• **Instructions to follow**
Among the entries below, find the lines that hold the word "author" and report them.

·····

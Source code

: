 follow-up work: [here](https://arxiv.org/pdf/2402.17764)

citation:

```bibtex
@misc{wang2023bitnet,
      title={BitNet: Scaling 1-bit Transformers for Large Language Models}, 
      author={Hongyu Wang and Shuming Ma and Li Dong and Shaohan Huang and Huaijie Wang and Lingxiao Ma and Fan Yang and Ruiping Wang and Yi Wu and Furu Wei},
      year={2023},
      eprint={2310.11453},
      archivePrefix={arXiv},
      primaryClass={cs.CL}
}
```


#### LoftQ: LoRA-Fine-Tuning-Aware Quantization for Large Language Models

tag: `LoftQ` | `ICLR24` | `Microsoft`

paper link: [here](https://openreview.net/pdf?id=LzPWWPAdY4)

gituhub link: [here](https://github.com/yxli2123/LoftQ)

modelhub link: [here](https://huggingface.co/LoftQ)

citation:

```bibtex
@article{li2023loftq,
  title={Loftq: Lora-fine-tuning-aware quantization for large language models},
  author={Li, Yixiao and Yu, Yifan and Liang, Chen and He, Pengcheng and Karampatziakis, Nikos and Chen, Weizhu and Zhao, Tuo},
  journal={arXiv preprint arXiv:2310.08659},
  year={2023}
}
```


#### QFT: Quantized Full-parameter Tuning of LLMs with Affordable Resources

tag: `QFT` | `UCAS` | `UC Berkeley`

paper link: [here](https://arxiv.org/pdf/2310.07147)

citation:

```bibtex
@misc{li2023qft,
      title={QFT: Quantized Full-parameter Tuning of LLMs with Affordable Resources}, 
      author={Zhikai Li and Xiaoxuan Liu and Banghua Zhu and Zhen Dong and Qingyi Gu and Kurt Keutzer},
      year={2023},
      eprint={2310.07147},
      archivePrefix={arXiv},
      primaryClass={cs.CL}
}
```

·····

• **Solution to this exercise**
      author={Hongyu Wang and Shuming Ma and Li Dong and Shaohan Huang and Huaijie Wang and Lingxiao Ma and Fan Yang and Ruiping Wang and Yi Wu and Furu Wei},
  author={Li, Yixiao and Yu, Yifan and Liang, Chen and He, Pengcheng and Karampatziakis, Nikos and Chen, Weizhu and Zhao, Tuo},
      author={Zhikai Li and Xiaoxuan Liu and Banghua Zhu and Zhen Dong and Qingyi Gu and Kurt Keutzer},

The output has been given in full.